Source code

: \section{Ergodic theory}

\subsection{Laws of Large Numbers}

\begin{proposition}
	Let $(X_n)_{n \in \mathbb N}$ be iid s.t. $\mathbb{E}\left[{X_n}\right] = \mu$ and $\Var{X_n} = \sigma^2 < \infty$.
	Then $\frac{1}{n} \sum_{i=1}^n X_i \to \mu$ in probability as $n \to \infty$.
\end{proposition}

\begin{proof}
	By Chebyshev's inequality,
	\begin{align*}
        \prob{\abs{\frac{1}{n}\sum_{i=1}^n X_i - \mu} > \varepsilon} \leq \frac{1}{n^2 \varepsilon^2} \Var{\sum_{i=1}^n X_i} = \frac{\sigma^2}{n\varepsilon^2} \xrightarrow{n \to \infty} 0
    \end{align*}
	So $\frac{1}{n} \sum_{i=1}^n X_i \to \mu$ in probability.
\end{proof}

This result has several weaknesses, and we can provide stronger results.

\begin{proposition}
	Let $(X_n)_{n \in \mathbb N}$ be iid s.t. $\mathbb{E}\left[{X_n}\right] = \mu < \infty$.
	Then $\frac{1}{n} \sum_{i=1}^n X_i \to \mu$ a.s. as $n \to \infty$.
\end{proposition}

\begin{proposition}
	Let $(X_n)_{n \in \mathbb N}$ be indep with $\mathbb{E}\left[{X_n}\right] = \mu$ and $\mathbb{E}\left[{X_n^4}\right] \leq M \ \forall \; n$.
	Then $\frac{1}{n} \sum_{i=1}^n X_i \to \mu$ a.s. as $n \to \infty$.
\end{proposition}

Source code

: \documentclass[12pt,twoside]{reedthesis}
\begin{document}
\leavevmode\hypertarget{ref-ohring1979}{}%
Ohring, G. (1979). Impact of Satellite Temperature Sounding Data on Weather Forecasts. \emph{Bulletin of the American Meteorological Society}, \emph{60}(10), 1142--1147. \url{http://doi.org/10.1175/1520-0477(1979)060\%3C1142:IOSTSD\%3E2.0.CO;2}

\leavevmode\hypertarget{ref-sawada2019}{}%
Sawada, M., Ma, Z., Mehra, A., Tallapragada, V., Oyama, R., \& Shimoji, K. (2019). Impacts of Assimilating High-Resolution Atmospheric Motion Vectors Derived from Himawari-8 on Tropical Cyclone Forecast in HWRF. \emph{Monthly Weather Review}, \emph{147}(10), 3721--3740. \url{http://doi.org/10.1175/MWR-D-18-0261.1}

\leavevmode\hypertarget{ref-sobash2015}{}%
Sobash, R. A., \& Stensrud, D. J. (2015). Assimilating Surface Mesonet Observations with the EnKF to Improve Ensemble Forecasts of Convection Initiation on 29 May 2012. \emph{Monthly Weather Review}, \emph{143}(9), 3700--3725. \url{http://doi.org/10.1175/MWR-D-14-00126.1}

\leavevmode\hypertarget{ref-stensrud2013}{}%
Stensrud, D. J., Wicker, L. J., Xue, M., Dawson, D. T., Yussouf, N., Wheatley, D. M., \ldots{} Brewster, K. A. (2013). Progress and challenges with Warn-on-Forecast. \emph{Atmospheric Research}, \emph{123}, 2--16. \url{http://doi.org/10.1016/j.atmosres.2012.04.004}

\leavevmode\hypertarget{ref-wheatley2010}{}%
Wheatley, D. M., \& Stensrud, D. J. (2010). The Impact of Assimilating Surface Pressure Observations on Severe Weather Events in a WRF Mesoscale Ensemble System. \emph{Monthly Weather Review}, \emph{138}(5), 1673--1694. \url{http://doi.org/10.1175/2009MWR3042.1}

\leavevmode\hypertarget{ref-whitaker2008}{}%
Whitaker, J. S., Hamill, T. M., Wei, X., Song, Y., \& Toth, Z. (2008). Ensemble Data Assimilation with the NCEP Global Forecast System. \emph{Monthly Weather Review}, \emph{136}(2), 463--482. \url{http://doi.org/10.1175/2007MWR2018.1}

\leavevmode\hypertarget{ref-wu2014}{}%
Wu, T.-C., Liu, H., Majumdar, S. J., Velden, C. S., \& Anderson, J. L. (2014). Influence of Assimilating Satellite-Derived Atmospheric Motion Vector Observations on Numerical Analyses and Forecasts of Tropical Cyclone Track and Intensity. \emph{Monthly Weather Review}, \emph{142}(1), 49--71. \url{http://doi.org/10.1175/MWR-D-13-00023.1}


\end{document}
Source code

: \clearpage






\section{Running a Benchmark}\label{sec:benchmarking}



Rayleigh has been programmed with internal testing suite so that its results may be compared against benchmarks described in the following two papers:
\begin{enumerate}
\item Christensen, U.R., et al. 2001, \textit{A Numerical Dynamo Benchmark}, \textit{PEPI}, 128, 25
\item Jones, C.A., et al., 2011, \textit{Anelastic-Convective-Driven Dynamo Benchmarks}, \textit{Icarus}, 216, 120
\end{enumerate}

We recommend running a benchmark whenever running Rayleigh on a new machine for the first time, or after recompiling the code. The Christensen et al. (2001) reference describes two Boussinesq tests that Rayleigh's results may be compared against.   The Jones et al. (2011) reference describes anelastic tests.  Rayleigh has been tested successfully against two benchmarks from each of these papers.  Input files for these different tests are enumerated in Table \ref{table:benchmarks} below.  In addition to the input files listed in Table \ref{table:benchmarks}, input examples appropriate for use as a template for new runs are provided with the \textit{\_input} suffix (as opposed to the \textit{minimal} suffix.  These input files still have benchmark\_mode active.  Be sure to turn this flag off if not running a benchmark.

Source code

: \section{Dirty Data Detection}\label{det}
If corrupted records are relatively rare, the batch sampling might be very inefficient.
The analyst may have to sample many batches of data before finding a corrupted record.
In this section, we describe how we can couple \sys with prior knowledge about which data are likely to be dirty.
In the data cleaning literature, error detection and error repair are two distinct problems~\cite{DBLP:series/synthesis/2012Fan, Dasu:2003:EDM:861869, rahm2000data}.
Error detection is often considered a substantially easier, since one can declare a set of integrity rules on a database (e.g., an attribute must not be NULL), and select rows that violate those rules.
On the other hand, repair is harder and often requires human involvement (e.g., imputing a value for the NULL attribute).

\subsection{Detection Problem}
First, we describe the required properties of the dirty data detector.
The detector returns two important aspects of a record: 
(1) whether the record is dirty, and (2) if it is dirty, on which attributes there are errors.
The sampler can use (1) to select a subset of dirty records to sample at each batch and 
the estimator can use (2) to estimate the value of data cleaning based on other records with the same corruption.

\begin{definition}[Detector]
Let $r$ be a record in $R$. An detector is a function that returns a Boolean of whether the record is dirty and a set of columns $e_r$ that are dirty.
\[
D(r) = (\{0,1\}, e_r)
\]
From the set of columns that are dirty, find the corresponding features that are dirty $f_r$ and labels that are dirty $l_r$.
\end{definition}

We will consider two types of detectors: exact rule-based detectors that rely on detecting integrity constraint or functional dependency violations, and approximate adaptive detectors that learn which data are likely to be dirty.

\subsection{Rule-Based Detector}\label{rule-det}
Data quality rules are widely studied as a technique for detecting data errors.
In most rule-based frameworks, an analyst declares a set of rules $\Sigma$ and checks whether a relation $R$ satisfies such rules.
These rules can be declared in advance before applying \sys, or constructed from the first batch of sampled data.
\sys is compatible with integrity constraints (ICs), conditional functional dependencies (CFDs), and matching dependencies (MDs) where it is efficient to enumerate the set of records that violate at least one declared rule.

———

▸ Your instructions: Whatever the number of entries above, each one is to be copied exactly.

▸ Solution below:
Source code

: \section{Ergodic theory}

\subsection{Laws of Large Numbers}

\begin{proposition}
	Let $(X_n)_{n \in \mathbb N}$ be iid s.t. $\mathbb{E}\left[{X_n}\right] = \mu$ and $\Var{X_n} = \sigma^2 < \infty$.
	Then $\frac{1}{n} \sum_{i=1}^n X_i \to \mu$ in probability as $n \to \infty$.
\end{proposition}

\begin{proof}
	By Chebyshev's inequality,
	\begin{align*}
        \prob{\abs{\frac{1}{n}\sum_{i=1}^n X_i - \mu} > \varepsilon} \leq \frac{1}{n^2 \varepsilon^2} \Var{\sum_{i=1}^n X_i} = \frac{\sigma^2}{n\varepsilon^2} \xrightarrow{n \to \infty} 0
    \end{align*}
	So $\frac{1}{n} \sum_{i=1}^n X_i \to \mu$ in probability.
\end{proof}

This result has several weaknesses, and we can provide stronger results.

\begin{proposition}
	Let $(X_n)_{n \in \mathbb N}$ be iid s.t. $\mathbb{E}\left[{X_n}\right] = \mu < \infty$.
	Then $\frac{1}{n} \sum_{i=1}^n X_i \to \mu$ a.s. as $n \to \infty$.
\end{proposition}

\begin{proposition}
	Let $(X_n)_{n \in \mathbb N}$ be indep with $\mathbb{E}\left[{X_n}\right] = \mu$ and $\mathbb{E}\left[{X_n^4}\right] \leq M \ \forall \; n$.
	Then $\frac{1}{n} \sum_{i=1}^n X_i \to \mu$ a.s. as $n \to \infty$.
\end{proposition}

Source code

: \documentclass[12pt,twoside]{reedthesis}
\begin{document}
\leavevmode\hypertarget{ref-ohring1979}{}%
Ohring, G. (1979). Impact of Satellite Temperature Sounding Data on Weather Forecasts. \emph{Bulletin of the American Meteorological Society}, \emph{60}(10), 1142--1147. \url{http://doi.org/10.1175/1520-0477(1979)060\%3C1142:IOSTSD\%3E2.0.CO;2}

\leavevmode\hypertarget{ref-sawada2019}{}%
Sawada, M., Ma, Z., Mehra, A., Tallapragada, V., Oyama, R., \& Shimoji, K. (2019). Impacts of Assimilating High-Resolution Atmospheric Motion Vectors Derived from Himawari-8 on Tropical Cyclone Forecast in HWRF. \emph{Monthly Weather Review}, \emph{147}(10), 3721--3740. \url{http://doi.org/10.1175/MWR-D-18-0261.1}

\leavevmode\hypertarget{ref-sobash2015}{}%
Sobash, R. A., \& Stensrud, D. J. (2015). Assimilating Surface Mesonet Observations with the EnKF to Improve Ensemble Forecasts of Convection Initiation on 29 May 2012. \emph{Monthly Weather Review}, \emph{143}(9), 3700--3725. \url{http://doi.org/10.1175/MWR-D-14-00126.1}

\leavevmode\hypertarget{ref-stensrud2013}{}%
Stensrud, D. J., Wicker, L. J., Xue, M., Dawson, D. T., Yussouf, N., Wheatley, D. M., \ldots{} Brewster, K. A. (2013). Progress and challenges with Warn-on-Forecast. \emph{Atmospheric Research}, \emph{123}, 2--16. \url{http://doi.org/10.1016/j.atmosres.2012.04.004}

\leavevmode\hypertarget{ref-wheatley2010}{}%
Wheatley, D. M., \& Stensrud, D. J. (2010). The Impact of Assimilating Surface Pressure Observations on Severe Weather Events in a WRF Mesoscale Ensemble System. \emph{Monthly Weather Review}, \emph{138}(5), 1673--1694. \url{http://doi.org/10.1175/2009MWR3042.1}

\leavevmode\hypertarget{ref-whitaker2008}{}%
Whitaker, J. S., Hamill, T. M., Wei, X., Song, Y., \& Toth, Z. (2008). Ensemble Data Assimilation with the NCEP Global Forecast System. \emph{Monthly Weather Review}, \emph{136}(2), 463--482. \url{http://doi.org/10.1175/2007MWR2018.1}

\leavevmode\hypertarget{ref-wu2014}{}%
Wu, T.-C., Liu, H., Majumdar, S. J., Velden, C. S., \& Anderson, J. L. (2014). Influence of Assimilating Satellite-Derived Atmospheric Motion Vector Observations on Numerical Analyses and Forecasts of Tropical Cyclone Track and Intensity. \emph{Monthly Weather Review}, \emph{142}(1), 49--71. \url{http://doi.org/10.1175/MWR-D-13-00023.1}


\end{document}
Source code

: \clearpage






\section{Running a Benchmark}\label{sec:benchmarking}



Rayleigh has been programmed with internal testing suite so that its results may be compared against benchmarks described in the following two papers:
\begin{enumerate}
\item Christensen, U.R., et al. 2001, \textit{A Numerical Dynamo Benchmark}, \textit{PEPI}, 128, 25
\item Jones, C.A., et al., 2011, \textit{Anelastic-Convective-Driven Dynamo Benchmarks}, \textit{Icarus}, 216, 120
\end{enumerate}

We recommend running a benchmark whenever running Rayleigh on a new machine for the first time, or after recompiling the code. The Christensen et al. (2001) reference describes two Boussinesq tests that Rayleigh's results may be compared against.   The Jones et al. (2011) reference describes anelastic tests.  Rayleigh has been tested successfully against two benchmarks from each of these papers.  Input files for these different tests are enumerated in Table \ref{table:benchmarks} below.  In addition to the input files listed in Table \ref{table:benchmarks}, input examples appropriate for use as a template for new runs are provided with the \textit{\_input} suffix (as opposed to the \textit{minimal} suffix.  These input files still have benchmark\_mode active.  Be sure to turn this flag off if not running a benchmark.

Source code

: \section{Dirty Data Detection}\label{det}
If corrupted records are relatively rare, the batch sampling might be very inefficient.
The analyst may have to sample many batches of data before finding a corrupted record.
In this section, we describe how we can couple \sys with prior knowledge about which data are likely to be dirty.
In the data cleaning literature, error detection and error repair are two distinct problems~\cite{DBLP:series/synthesis/2012Fan, Dasu:2003:EDM:861869, rahm2000data}.
Error detection is often considered a substantially easier, since one can declare a set of integrity rules on a database (e.g., an attribute must not be NULL), and select rows that violate those rules.
On the other hand, repair is harder and often requires human involvement (e.g., imputing a value for the NULL attribute).

\subsection{Detection Problem}
First, we describe the required properties of the dirty data detector.
The detector returns two important aspects of a record: 
(1) whether the record is dirty, and (2) if it is dirty, on which attributes there are errors.
The sampler can use (1) to select a subset of dirty records to sample at each batch and 
the estimator can use (2) to estimate the value of data cleaning based on other records with the same corruption.

\begin{definition}[Detector]
Let $r$ be a record in $R$. An detector is a function that returns a Boolean of whether the record is dirty and a set of columns $e_r$ that are dirty.
\[
D(r) = (\{0,1\}, e_r)
\]
From the set of columns that are dirty, find the corresponding features that are dirty $f_r$ and labels that are dirty $l_r$.
\end{definition}

We will consider two types of detectors: exact rule-based detectors that rely on detecting integrity constraint or functional dependency violations, and approximate adaptive detectors that learn which data are likely to be dirty.

\subsection{Rule-Based Detector}\label{rule-det}
Data quality rules are widely studied as a technique for detecting data errors.
In most rule-based frameworks, an analyst declares a set of rules $\Sigma$ and checks whether a relation $R$ satisfies such rules.
These rules can be declared in advance before applying \sys, or constructed from the first batch of sampled data.
\sys is compatible with integrity constraints (ICs), conditional functional dependencies (CFDs), and matching dependencies (MDs) where it is efficient to enumerate the set of records that violate at least one declared rule.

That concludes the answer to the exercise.